Beide erhielten diese Auszeichnung für die Verdienste um diese Stadt, beide werden geehrt, weil sie bald 50 Jahre gemeinsam die Lieder unseres Wiens gesungen und in aller Welt populär gemacht haben.
Der Vater von Fritz Wolferl war der allseits bekannte und beliebte „Tambour-Wolferl“. Der Familienname Wolfsecker war zu lang, der Tambour ein Mann von kleinem Wuchs, also hatte er seinen Spitznamen „Wolferl“ weg. Der blieb sein Künstlername und wurde auch der seines Sohnes.
Ich selbst hatte noch nach 1945 des Öfteren Gelegenheit, die „Schlagfertigkeit“ des „Deutschmeister-Wolferl“ auf der Trommel zu bewundern, „ein kleiner Mann, ein großer Musiker“, was Wunder, dass die Musikalität auf den am 29. September 1899 geborenen Fritz überging. Aber ich bitte Fritz um Vorrang für seine liebe Frau Maly, „Ladies first“ oder auf gut wienerisch, „z’erst die Damen …“
Die Maly Nagl war mit ihrer Schwester Mizzi eine Attraktion. Die „Nagl-Mädln“ waren Natursängerinnen, und sie waren die Sterne beim Salonheurigen Wolf in Pötzleinsdorf, in der berühmten „Waldschnepfen“ in Dornbach und auch im ersten Kabarett der inneren Stadt, der „Fledermaus“, um die zehner Jahre.
Am 10. September 1908 finde ich im „Wiener Theater Courier“ eine Notiz: „Die Schwestern Nagl sind echte Mädel aus dem Volk, die Töchter einfacher Leute.
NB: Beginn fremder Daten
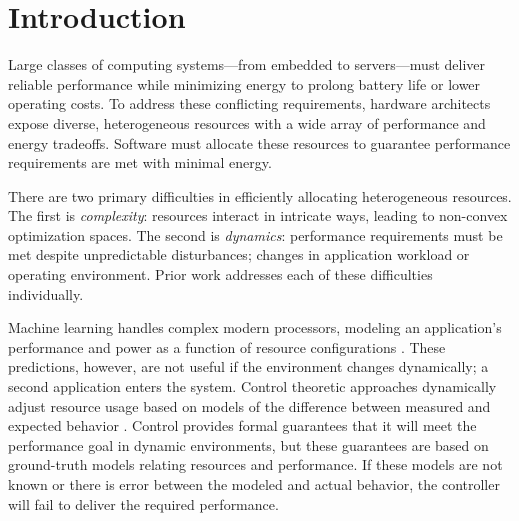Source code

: \section{Introduction}
Large classes of computing systems---from embedded to servers---must
deliver reliable performance while minimizing energy to prolong
battery life or lower operating costs.  To address these conflicting
requirements, hardware architects expose diverse, heterogeneous
resources with a wide array of performance and energy tradeoffs.
Software must allocate these resources to guarantee performance
requirements are met with minimal energy.


There are two primary difficulties in efficiently allocating
heterogeneous resources.  The first is \emph{complexity}: resources
interact in intricate ways, leading to non-convex optimization spaces.
The second is \emph{dynamics}: perfor\-mance requirements must be met
despite unpredictable disturbances; \eg{} changes in application
workload or operating environment.  Prior work addresses each of these
difficulties individually.

Machine learning handles complex modern processors, modeling an
application's performance and power as a function of resource
configurations
\cite{reddiHPCA2013,dubach2010,Bitirgen2008,Ipek,Koala,LEO,Flicker,Ponamarev,Paragon}.
These predictions, however, are not useful if the environment changes
dynamically; \eg{} a second application enters the system.  Control
theoretic approaches dynamically adjust resource usage based on models
of the difference between measured and expected behavior
\cite{METE,Steere99,grace,Hellerstein2004a,Chen2011,POET,ControlWare,Agilos,grace2,JouleGuard}.
Control provides formal guarantees that it will meet the performance
goal in dynamic environments, but these guarantees are based on
ground-truth models relating resources and performance.  If these
models are not known or there is error between the modeled and actual
behavior, the controller will fail to deliver the required
performance.

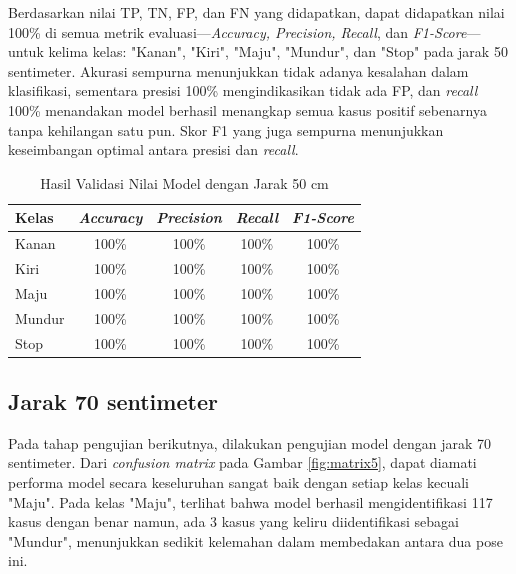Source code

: Berdasarkan nilai TP, TN, FP, dan FN yang didapatkan, dapat didapatkan nilai 100\% di semua metrik evaluasi—\emph{Accuracy, Precision, Recall}, dan \emph{F1-Score}—untuk kelima kelas: "Kanan", "Kiri", "Maju", "Mundur", dan "Stop" pada jarak 50 sentimeter. Akurasi sempurna menunjukkan tidak adanya kesalahan dalam klasifikasi, sementara presisi 100\% mengindikasikan tidak ada FP, dan \emph{recall} 100\% menandakan model berhasil menangkap semua kasus positif sebenarnya tanpa kehilangan satu pun. Skor F1 yang juga sempurna menunjukkan keseimbangan optimal antara presisi dan \emph{recall}.

\begin{longtable}{|l|c|c|c|c|}
  \caption{Hasil Validasi Nilai Model dengan Jarak 50 cm}
  \label{tb:vs_model3} \\
  \hline
  \rowcolor[HTML]{C0C0C0} 
  \textbf{Kelas} & \textbf{\emph{Accuracy}} & \textbf{\emph{Precision}} & \textbf{\emph{Recall}} & \textbf{\emph{F1-Score}} \\ \hline
  Kanan    & 100\%            & 100\%             & 100\%           & 100\%            \\ \hline
  Kiri     & 100\%          & 100\%           & 100\%           & 100\%           \\ \hline
  Maju      & 100\%          & 100\%           & 100\%          & 100\%          \\ \hline
  Mundur     & 100\%            & 100\%             & 100\%           & 100\%            \\ \hline
  Stop  & 100\%            & 100\%             & 100\%           & 100\%            \\ \hline
\end{longtable}

\subsection{Jarak 70 sentimeter}

Pada tahap pengujian berikutnya, dilakukan pengujian model dengan jarak 70 sentimeter. Dari \emph{confusion matrix} pada Gambar \ref{fig:matrix5}, dapat diamati performa model secara keseluruhan sangat baik dengan setiap kelas kecuali "Maju". Pada kelas "Maju", terlihat bahwa model berhasil mengidentifikasi 117 kasus dengan benar namun, ada 3 kasus yang keliru diidentifikasi sebagai "Mundur", menunjukkan sedikit kelemahan dalam membedakan antara dua pose ini.

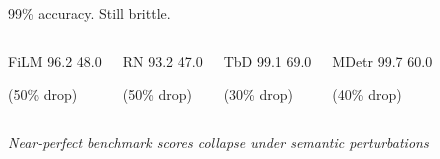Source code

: \begin{frame}{99\% accuracy. Still brittle.}
  \begin{columns}[t]
    \begin{block}{FiLM}
      \centering
      \Large 96.2 \textrightarrow{} 48.0
      \normalsize
      \vspace{0.5em}

      (50\% drop)
    \end{block}

    \begin{block}{RN}
      \centering
      \Large 93.2 \textrightarrow{} 47.0
      \normalsize
      \vspace{0.5em}

      (50\% drop)
    \end{block}

    \begin{block}{TbD}
      \centering
      \Large 99.1 \textrightarrow{} 69.0
      \normalsize
      \vspace{0.5em}

      (30\% drop)
    \end{block}

    \begin{block}{MDetr}
      \centering
      \Large 99.7 \textrightarrow{} 60.0
      \normalsize
      \vspace{0.5em}

      (40\% drop)
    \end{block}
  \end{columns}

  \vspace{1em}
  \centering
  \textit{Near-perfect benchmark scores collapse under semantic perturbations}

\end{frame}

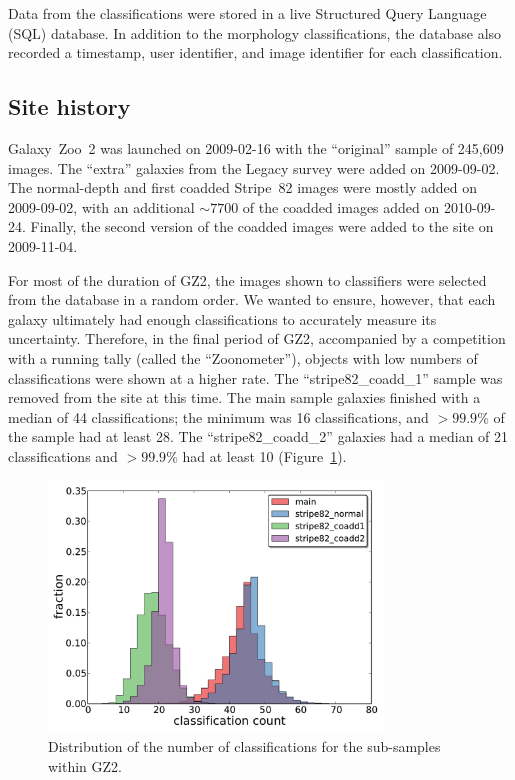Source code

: \documentclass[useAMS,usenatbib]{mn2e}
\begin{document}
Data from the classifications were stored in a live Structured Query Language (SQL) database. In addition to the morphology classifications, the database also recorded a timestamp, user identifier, and image identifier for each classification. 

\subsection{Site history}\label{ssec-site_history}

Galaxy~Zoo~2 was launched on 2009-02-16 with the ``original'' sample of 245,609 images. The ``extra'' galaxies from the Legacy survey were added on 2009-09-02. The normal-depth and first coadded Stripe~82 images were mostly added on 2009-09-02, with an additional $\sim7700$ of the coadded images added on 2010-09-24. Finally, the second version of the coadded images were added to the site on 2009-11-04. 

For most of the duration of GZ2, the images shown to classifiers were selected from the database in a random order. We wanted to ensure, however, that each galaxy ultimately had enough classifications to accurately measure its uncertainty. Therefore, in the final period of GZ2, accompanied by a competition with a running tally (called the ``Zoonometer''), objects with low numbers of classifications were shown at a higher rate. The ``stripe82\_coadd\_1'' sample was removed from the site at this time. The main sample galaxies finished with a median of 44 classifications; the minimum was 16 classifications, and $>99.9\%$ of the sample had at least 28. The ``stripe82\_coadd\_2'' galaxies had a median of 21 classifications and $>99.9\%$ had at least 10 (Figure~\ref{fig-classification_histogram}).

\begin{figure}
\includegraphics[angle=0,width=3.5in]{figures/classification_histogram.pdf}
\caption{Distribution of the number of classifications for the sub-samples within GZ2.
\label{fig-classification_histogram}}
\end{figure}
\end{document}
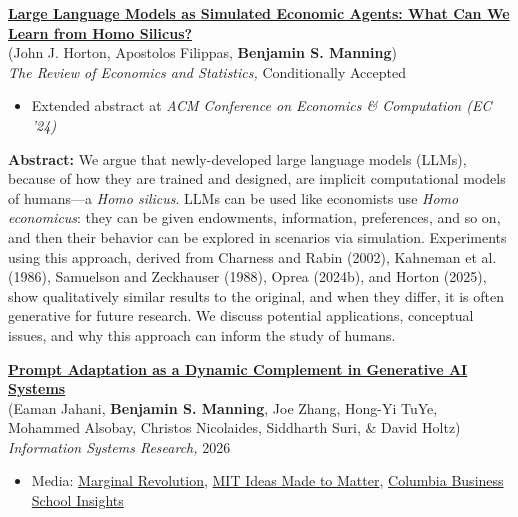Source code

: \documentclass[margin,line,pifont,palatino,courier, 9pt]{res}
\begin{document}
\begin{resume}
\href{https://benjaminmanning.com/files/homo_silicus.pdf}{\bf Large Language Models as Simulated Economic Agents: What Can We Learn from Homo Silicus?}\\
(John J. Horton\footnotemark[\value{footnote}], Apostolos Filippas\footnotemark[\value{footnote}], \textbf{Benjamin S. Manning}\footnotemark[\value{footnote}])\\
\textit{The Review of Economics and Statistics,} Conditionally Accepted
\vspace{0.25cm}
\begin{itemize}
\item Extended abstract at \textit{ACM Conference on Economics \& Computation (EC '24)}
\end{itemize}
\vspace{-0.25cm}

\begin{singlespace}
\footnotesize
\textbf{Abstract:}
We argue that newly-developed large language models (LLMs), because of how they are trained and designed, are implicit computational models of humans---a \emph{Homo silicus}.
LLMs can be used like economists use \emph{Homo economicus}: they can be given endowments, information, preferences, and so on, and then their behavior can be explored in scenarios via simulation.
Experiments using this approach, derived from Charness and Rabin (2002), Kahneman et al. (1986), Samuelson and Zeckhauser (1988), Oprea (2024b), and Horton (2025), show qualitatively similar results to the original, and when they differ, it is often generative for future research.
We discuss potential applications, conceptual issues, and why this approach can inform the study of humans.
\end{singlespace}

\href{https://pubsonline.informs.org/doi/full/10.1287/isre.2025.2029}{\bf Prompt Adaptation as a Dynamic Complement in Generative AI Systems}\\
(Eaman Jahani\footnotemark[\value{footnote}], \textbf{Benjamin S. Manning}, Joe Zhang, Hong-Yi TuYe, Mohammed Alsobay, Christos Nicolaides, Siddharth Suri, \& David Holtz)\\
\textit{Information Systems Research,} 2026
\vspace{0.25cm}
\begin{itemize}
\item Media: \href{https://marginalrevolution.com/marginalrevolution/2025/08/monday-assorted-links-522.html}{Marginal Revolution}, \href{https://mitsloan.mit.edu/ideas-made-to-matter/study-generative-ai-results-depend-user-prompts-much-models}{MIT Ideas Made to Matter}, \href{https://business.columbia.edu/insights/better-ai-doesnt-always-mean-better-outcomes}{Columbia Business School Insights}
\end{itemize}
\vspace{-0.25cm}


\end{resume}
\end{document}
In ihrem Fach sind sie Naturtalente. Sie kennen keine Note und singen dennoch ganz herrlich. Stimme ist genügend vorhanden … Ihr Vortrag hat etwas Herzliches …, ihre Bewegungen sind kokett, doch ist es keine berechnende Koketterie.“
Soweit der Kritiker von damals. Nun, seit damals hat sich sehr vieles gewandelt im Laufe der Jahre, aber die Liebe zu Wien und seinem schönen Liederschatz leuchtet der Jubilarin noch immer aus den Augen, und nach wie vor ist sie nicht abgeneigt, zu singen.
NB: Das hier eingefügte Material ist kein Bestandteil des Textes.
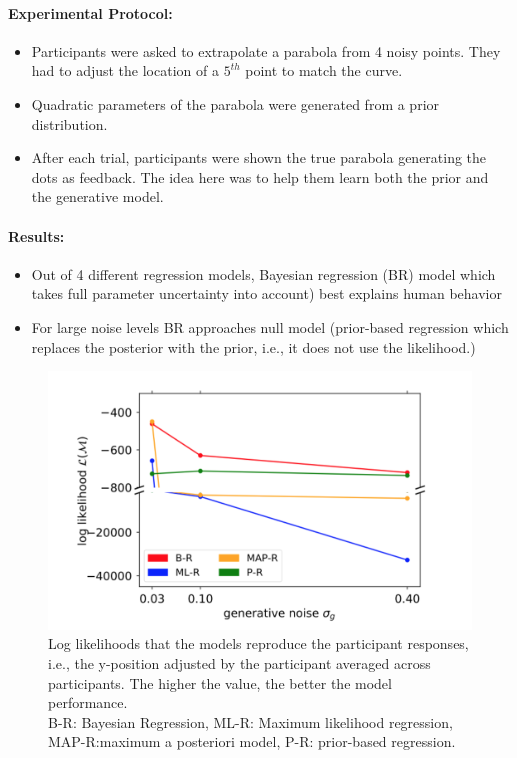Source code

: \documentclass[main]{subfiles}
\begin{document}
\paragraph{Experimental Protocol:}
\begin{itemize}
    \item Participants were asked to extrapolate a parabola from 4 noisy points. They had to adjust the location of a $5^{th}$ point to match the curve.  
    \item Quadratic parameters of the parabola were generated from a prior distribution.
    \item After each trial, participants were shown the true parabola generating the dots as feedback. The idea here was to help them learn both the prior and the generative model.
    
\end{itemize}

\paragraph{Results:} 
\begin{itemize}
    \item Out of 4 different regression models, Bayesian regression (BR) model which takes full parameter uncertainty into account) best explains human behavior
    \item For large noise levels BR approaches null model (prior-based regression which replaces the posterior with the prior, i.e., it does not use the likelihood.)
\end{itemize}
 \begin{figure}[H]
    	\centering
    	\includegraphics[width=0.9\linewidth]{05_LearningAsBayesianInference/figures/human_behavorial_exp.png}
    	\caption{Log likelihoods that the models reproduce the participant responses, i.e., the y-position adjusted by the participant averaged across participants. The higher the value, the better the model performance.\\ B-R: Bayesian Regression, ML-R: Maximum likelihood regression, MAP-R:maximum a posteriori model, P-R: prior-based regression.} 
    	\label{fig:experiment}
    \end{figure}
\end{document}
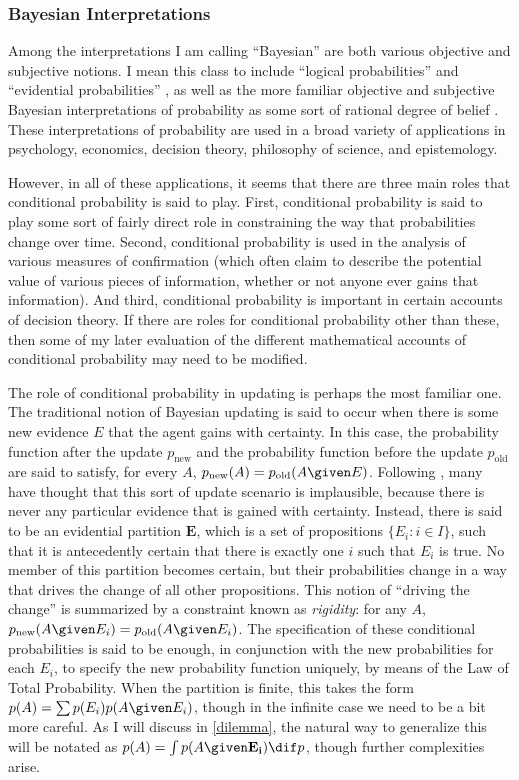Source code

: \subsubsection{Bayesian Interpretations}

Among the interpretations I am calling ``Bayesian'' are both various objective and subjective notions. I mean this class to include ``logical probabilities'' \citep{keynes, carnapprob, maherconception} and ``evidential probabilities'' \citep{kail}, as well as the more familiar objective and subjective Bayesian interpretations of probability as some sort of rational degree of belief \citep{bayes1, bayes2}. These interpretations of probability are used in a broad variety of applications in psychology, economics, decision theory, philosophy of science, and epistemology.

However, in all of these applications, it seems that there are three main roles that conditional probability is said to play. First, conditional probability is said to play some sort of fairly direct role in constraining the way that probabilities change over time. Second, conditional probability is used in the analysis of various measures of confirmation (which often claim to describe the potential value of various pieces of information, whether or not anyone ever gains that information). And third, conditional probability is important in certain accounts of decision theory. If there are roles for conditional probability other than these, then some of my later evaluation of the different mathematical accounts of conditional probability may need to be modified.

The role of conditional probability in updating is perhaps the most familiar one. The traditional notion of Bayesian updating is said to occur when there is some new evidence $E$ that the agent gains with certainty. In this case, the probability function after the update $p_{\text{new}}$ and the probability function before the update $p_{\text{old}}$ are said to satisfy, for every $A$, $p_{\text{new}}(A)=p_{\text{old}}(A \given E)$. Following \citet{jeffrey}, many have thought that this sort of update scenario is implausible, because there is never any particular evidence that is gained with certainty. Instead, there is said to be an evidential partition $\mathbf{E}$, which is a set of propositions $\{E_i\colon i\in I\}$, such that it is antecedently certain that there is exactly one $i$ such that $E_i$ is true. No member of this partition becomes certain, but their probabilities change in a way that drives the change of all other propositions. This notion of ``driving the change'' is summarized by a constraint known as \textit{rigidity}: for any $A$, $p_{\text{new}}(A \given E_i)=p_{\text{old}}(A \given E_i)$. The specification of these conditional probabilities is said to be enough, in conjunction with the new probabilities for each $E_i$, to specify the new probability function uniquely, by means of the Law of Total Probability. When the partition is finite, this takes the form $p(A)=\sum p(E_i)p(A \given E_i)$, though in the infinite case we need to be a bit more careful. As I will discuss in \autoref{dilemma}, the natural way to generalize this will be notated as $p(A)=\int p(A \given \mathbf{E_i}) \dif p$, though further complexities arise.

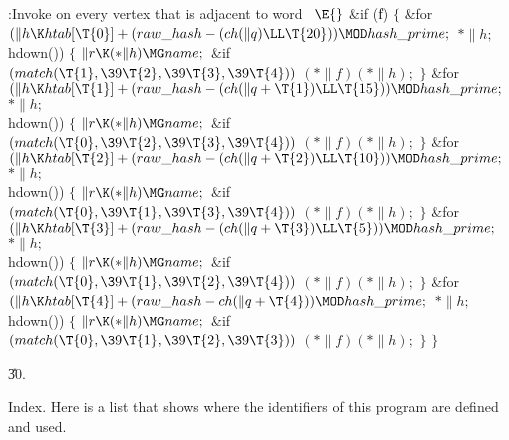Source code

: \B{}:Invoke  on every vertex that is adjacent to word~%
\X${}\E{}$\6
\&{if} (\|f)\5
${}\{{}$\1\6
\&{for} ${}(\|h\K\\{htab}[\T{0}]+(\\{raw\_hash}-(\\{ch}(\|q)\LL\T{20}))\MOD%
\\{hash\_prime};{}$ ${}{*}\|h;{}$ \\{hdown}())\5
${}\{{}$\1\6
${}\|r\K({*}\|h)\MG\\{name};{}$\6
\&{if} ${}(\\{match}(\T{1},\39\T{2},\39\T{3},\39\T{4})){}$\1\5
${}({*}\|f)({*}\|h);{}$\2\6
\4${}\}{}$\2\6
\&{for} ${}(\|h\K\\{htab}[\T{1}]+(\\{raw\_hash}-(\\{ch}(\|q+\T{1})\LL\T{15}))%
\MOD\\{hash\_prime};{}$ ${}{*}\|h;{}$ \\{hdown}())\5
${}\{{}$\1\6
${}\|r\K({*}\|h)\MG\\{name};{}$\6
\&{if} ${}(\\{match}(\T{0},\39\T{2},\39\T{3},\39\T{4})){}$\1\5
${}({*}\|f)({*}\|h);{}$\2\6
\4${}\}{}$\2\6
\&{for} ${}(\|h\K\\{htab}[\T{2}]+(\\{raw\_hash}-(\\{ch}(\|q+\T{2})\LL\T{10}))%
\MOD\\{hash\_prime};{}$ ${}{*}\|h;{}$ \\{hdown}())\5
${}\{{}$\1\6
${}\|r\K({*}\|h)\MG\\{name};{}$\6
\&{if} ${}(\\{match}(\T{0},\39\T{1},\39\T{3},\39\T{4})){}$\1\5
${}({*}\|f)({*}\|h);{}$\2\6
\4${}\}{}$\2\6
\&{for} ${}(\|h\K\\{htab}[\T{3}]+(\\{raw\_hash}-(\\{ch}(\|q+\T{3})\LL\T{5}))%
\MOD\\{hash\_prime};{}$ ${}{*}\|h;{}$ \\{hdown}())\5
${}\{{}$\1\6
${}\|r\K({*}\|h)\MG\\{name};{}$\6
\&{if} ${}(\\{match}(\T{0},\39\T{1},\39\T{2},\39\T{4})){}$\1\5
${}({*}\|f)({*}\|h);{}$\2\6
\4${}\}{}$\2\6
\&{for} ${}(\|h\K\\{htab}[\T{4}]+(\\{raw\_hash}-\\{ch}(\|q+\T{4}))\MOD\\{hash%
\_prime};{}$ ${}{*}\|h;{}$ \\{hdown}())\5
${}\{{}$\1\6
${}\|r\K({*}\|h)\MG\\{name};{}$\6
\&{if} ${}(\\{match}(\T{0},\39\T{1},\39\T{2},\39\T{3})){}$\1\5
${}({*}\|f)({*}\|h);{}$\2\6
\4${}\}{}$\2\6
\4${}\}{}$\2\par
\U30.\fi

Index. Here is a list that shows where the identifiers of this program
are
defined and used.
\fi

\inx
\fin
\con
„So ganz unter uns dudel i schon noch eines“, verrät sie. „Ich muß alle Tag’ mei Wiener Lied hören“ oder „I häng’ an meiner Weana-Stadt“ — das sind Lieder vom Fritzl, die sie besonders gerne singt.
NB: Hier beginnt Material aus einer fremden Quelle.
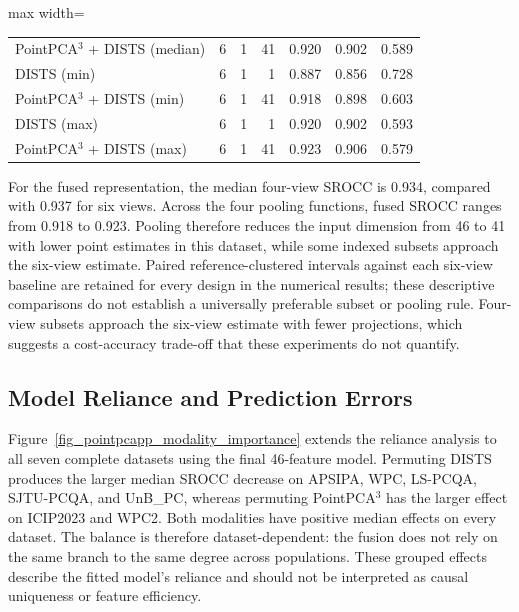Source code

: \documentclass[final,3p,times,twocolumn]{elsarticle}
\begin{document}
\begin{table}[t!]
\begin{adjustbox}{max width=\textwidth}
\begin{tabular}{lrrrrrr}
        PointPCA$^3$ + DISTS (median) & 6 & 1 & 41 & 0.920 & 0.902 & 0.589 \\
        DISTS (min) & 6 & 1 & 1 & 0.887 & 0.856 & 0.728 \\
        PointPCA$^3$ + DISTS (min) & 6 & 1 & 41 & 0.918 & 0.898 & 0.603 \\
        DISTS (max) & 6 & 1 & 1 & 0.920 & 0.902 & 0.593 \\
        PointPCA$^3$ + DISTS (max) & 6 & 1 & 41 & 0.923 & 0.906 & 0.579 \\
        \bottomrule
        \end{tabular}
    \end{adjustbox}
\end{table}

For the fused representation, the median four-view SROCC is 0.934, compared with 0.937 for six views. Across the four pooling functions, fused SROCC ranges from 0.918 to 0.923. Pooling therefore reduces the input dimension from 46 to 41 with lower point estimates in this dataset, while some indexed subsets approach the six-view estimate. Paired reference-clustered intervals against each six-view baseline are retained for every design in the numerical results; these descriptive comparisons do not establish a universally preferable subset or pooling rule. Four-view subsets approach the six-view estimate with fewer projections, which suggests a cost-accuracy trade-off that these experiments do not quantify.


\subsection{Model Reliance and Prediction Errors} \label{sec_results_errors}

Figure~\ref{fig_pointpcapp_modality_importance} extends the reliance analysis to all seven complete datasets using the final 46-feature model. Permuting \gls{DISTS} produces the larger median \gls{SROCC} decrease on APSIPA, WPC, LS-PCQA, SJTU-PCQA, and UnB\_PC, whereas permuting PointPCA$^3$ has the larger effect on ICIP2023 and WPC2. Both modalities have positive median effects on every dataset. The balance is therefore dataset-dependent: the fusion does not rely on the same branch to the same degree across populations. These grouped effects describe the fitted model's reliance and should not be interpreted as causal uniqueness or feature efficiency.
\end{document}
Und da sind wir wieder beim Fritz Wolferl, der anfangs nicht gleich mit dem Wienerlied-Komponieren anfing. Mit 16 Jahren prophezeite man ihm eine große Karriere als Geiger, aber dieser stand leider der Erste Weltkrieg und eine Handverletzung, die er aus dem Krieg davontrug, im Wege. Fritz wurde Schlagzeuger und Sänger, von der Kaiserbar kam er zur „RAVAG“, wo er eine wöchentliche Abendsendung „60 Minuten Barmusik“ betreute.
Nebenbei spazierte er viel durch seine Heimatstadt, Ausgleichssport zur sitzenden Tätigkeit, und sammelte diese so gewonnenen Eindrücke im Gedächtnis, begann sie dann niederzuschreiben Und so entstanden die ersten Texte, die immer originell waren.
Ein Freund fragte ihn einmal: „Woher nimmst du diese Einfälle?“
„Geh’ langsam durch die alten Gassen“, antwortete ihm der Fritzl, und schon war wieder ein Wienerliedtext geboren. Der „Schottenfeldermarsch“, den der Schmid-Hansl (über den ich sicherlich auch bald berichten darf) so einmalig bringt, „Wer das Wienerlied erfunden, ja der g’hört in Gold gebunden“ sind von ihm.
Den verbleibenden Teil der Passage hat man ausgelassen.